▸ WHAT YOU NEED TO DO
Transcribe every record in full, keeping it exactly the same.

Records from a data collection
======
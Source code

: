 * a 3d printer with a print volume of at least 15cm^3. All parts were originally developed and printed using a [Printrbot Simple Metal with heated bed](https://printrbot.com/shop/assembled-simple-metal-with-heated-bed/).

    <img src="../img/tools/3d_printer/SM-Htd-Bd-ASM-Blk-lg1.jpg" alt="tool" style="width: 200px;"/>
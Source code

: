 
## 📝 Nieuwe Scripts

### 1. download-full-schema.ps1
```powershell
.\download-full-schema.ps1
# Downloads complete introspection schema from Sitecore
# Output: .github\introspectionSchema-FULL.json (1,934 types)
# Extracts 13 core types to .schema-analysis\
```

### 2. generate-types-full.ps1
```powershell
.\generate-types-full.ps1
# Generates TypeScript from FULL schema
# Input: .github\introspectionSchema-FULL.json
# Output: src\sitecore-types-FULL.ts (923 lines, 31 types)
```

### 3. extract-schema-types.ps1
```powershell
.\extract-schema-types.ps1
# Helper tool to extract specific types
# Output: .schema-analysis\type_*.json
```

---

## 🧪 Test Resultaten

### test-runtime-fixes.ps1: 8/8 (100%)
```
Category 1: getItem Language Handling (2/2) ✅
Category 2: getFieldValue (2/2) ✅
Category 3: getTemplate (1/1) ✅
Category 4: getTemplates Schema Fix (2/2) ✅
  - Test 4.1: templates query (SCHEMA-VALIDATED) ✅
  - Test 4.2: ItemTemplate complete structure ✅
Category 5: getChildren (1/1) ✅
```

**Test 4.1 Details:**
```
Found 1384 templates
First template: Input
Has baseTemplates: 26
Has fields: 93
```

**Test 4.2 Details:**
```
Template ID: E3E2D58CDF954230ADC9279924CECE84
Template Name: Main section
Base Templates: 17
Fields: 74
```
======
▸ WRITTEN RESPONSE
Source code

: * a 3d printer with a print volume of at least 15cm^3. All parts were originally developed and printed using a [Printrbot Simple Metal with heated bed](https://printrbot.com/shop/assembled-simple-metal-with-heated-bed/).

    <img src="../img/tools/3d_printer/SM-Htd-Bd-ASM-Blk-lg1.jpg" alt="tool" style="width: 200px;"/>
Source code

: 
## 📝 Nieuwe Scripts

### 1. download-full-schema.ps1
```powershell
.\download-full-schema.ps1
# Downloads complete introspection schema from Sitecore
# Output: .github\introspectionSchema-FULL.json (1,934 types)
# Extracts 13 core types to .schema-analysis\
```

### 2. generate-types-full.ps1
```powershell
.\generate-types-full.ps1
# Generates TypeScript from FULL schema
# Input: .github\introspectionSchema-FULL.json
# Output: src\sitecore-types-FULL.ts (923 lines, 31 types)
```

### 3. extract-schema-types.ps1
```powershell
.\extract-schema-types.ps1
# Helper tool to extract specific types
# Output: .schema-analysis\type_*.json
```

---

## 🧪 Test Resultaten

### test-runtime-fixes.ps1: 8/8 (100%)
```
Category 1: getItem Language Handling (2/2) ✅
Category 2: getFieldValue (2/2) ✅
Category 3: getTemplate (1/1) ✅
Category 4: getTemplates Schema Fix (2/2) ✅
  - Test 4.1: templates query (SCHEMA-VALIDATED) ✅
  - Test 4.2: ItemTemplate complete structure ✅
Category 5: getChildren (1/1) ✅
```

**Test 4.1 Details:**
```
Found 1384 templates
First template: Input
Has baseTemplates: 26
Has fields: 93
```

**Test 4.2 Details:**
```
Template ID: E3E2D58CDF954230ADC9279924CECE84
Template Name: Main section
Base Templates: 17
Fields: 74
```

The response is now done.